When working as head of HR at an Airbus manufacturer in 2015, Moussaoui worked with blue collar workers on the shop floor and with teams at the heart of manufacturing. “It was an extraordinary experience to go from one team to another, teams with only men, teams with both.” For her, it was “obvious” that when the teams were mixed, they were more inclusive and performance was boosted.
But it is the passion for aviation that makes the industry so special, believes Moussaoui, and she understood that her role, on top of her responsibilities, was to support them and develop mixed teams. This meant attracting, training, enhancing, unleashing potential and improving work-life balance. “In our industry you meet passionate people who are very proud of what they are doing every day: flying aircraft and helping people connect, everywhere in the world.”
“Aviation is a great choice for a career,” adds Masullo. “I think we can all have a lot of fun.
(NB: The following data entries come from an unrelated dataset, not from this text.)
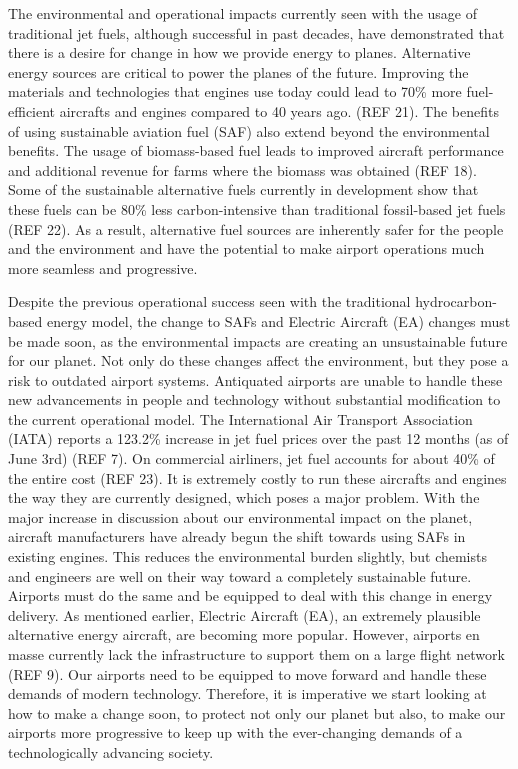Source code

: \documentclass{article}
\begin{document}
The environmental and operational impacts currently seen with the usage of traditional jet fuels, although successful in past decades, have demonstrated that there is a desire for change in how we provide energy to planes. Alternative energy sources are critical to power the planes of the future. Improving the materials and technologies that engines use today could lead to 70\% more fuel-efficient aircrafts and engines compared to 40 years ago.  (REF 21). The benefits of using sustainable aviation fuel (SAF) also extend beyond the environmental benefits. The usage of biomass-based fuel leads to improved aircraft performance and additional revenue for farms where the biomass was obtained (REF 18). Some of the sustainable alternative fuels currently in development show that these fuels can be 80\% less carbon-intensive  than traditional fossil-based jet fuels (REF 22). As a result, alternative fuel sources are inherently safer for the people and the environment and have the potential to make airport operations much more seamless and progressive. \par 
Despite the previous operational success seen with the traditional hydrocarbon-based energy model, the change to SAFs and Electric Aircraft (EA) changes must be made soon, as the environmental impacts are creating an unsustainable future for our planet. Not only do these changes affect the environment, but they pose a risk to outdated airport systems. Antiquated airports are unable to handle these new advancements in people and technology without substantial modification to the current operational model. The International Air Transport Association (IATA) reports a 123.2\% increase in jet fuel prices over the past 12 months (as of June 3rd) (REF 7). On commercial airliners, jet fuel accounts for about 40\% of the entire cost (REF 23).  It is extremely costly to run these aircrafts and engines the way they are currently designed, which poses a major problem.   With the major increase in discussion about our environmental impact on the planet, aircraft manufacturers have already begun the shift towards using SAFs in existing engines. This reduces the environmental burden slightly, but chemists and engineers are well on their way toward a completely sustainable future.  Airports must do the same and be equipped to deal with this change in energy delivery. As mentioned earlier, Electric Aircraft (EA), an extremely plausible alternative energy aircraft, are becoming more popular. However, airports en masse currently lack the infrastructure to support them on a large flight network (REF 9). Our airports need to be equipped to move forward and handle these demands of modern technology. Therefore, it is imperative we start looking at how to make a change soon, to protect not only our planet but also, to make our airports more progressive to keep up with the ever-changing demands of a technologically advancing society.\par  
\end{document}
Women like to work, they like to be challenged, we don’t want to stay behind a computer.”
But aviation is a world that is constantly evolving, she believes. With new generations, new innovations, new equipment and new customers people in the industry are learning all the time, “and your brain never stops”.
She thinks women are suited to aviation more than they realise; the skill of being able to multi-task, particularly in management, is essential and the past year has proved it. “You don’t foresee aircraft being grounded, or if the warehouse system isn’t working you need to see the path out of it. Your brain is challenged all the time. I think women are good at finding the solutions under pressure and being creative.”
As demonstrated by the women in this article, and wider web series, there are many different paths into aviation. The proportion of girls in engineering or technical schools are growing, but those avenues aren’t the only options, says Hrnkova. Interior design is important, so you can have designers, aeronautical engineers, but also people with a commercial or legal background, and even communication. “They are new skills which stand to be very attractive,” she notes. “Even if the industry used to be old fashioned and dry, now it’s much larger and provides more opportunities. And society wants it to be different too. When I was young, there was very few commercial pilots and now you see them much more frequently.”
Yet, as Moussaoui points out, women represent more than half of the workforce population but the higher you go up the ladder, the fewer women there are to be found.
One of the biggest things women can do is encourage others, she concludes. “If I meet a woman who is hesitating when making the choice [to enter the aviation industry], then I would tell her ‘if you want to be a part of the adventure to change something bigger than you, if you are ready to dare, to build the foundation for a responsible future society that is more sustainable, then join us’.”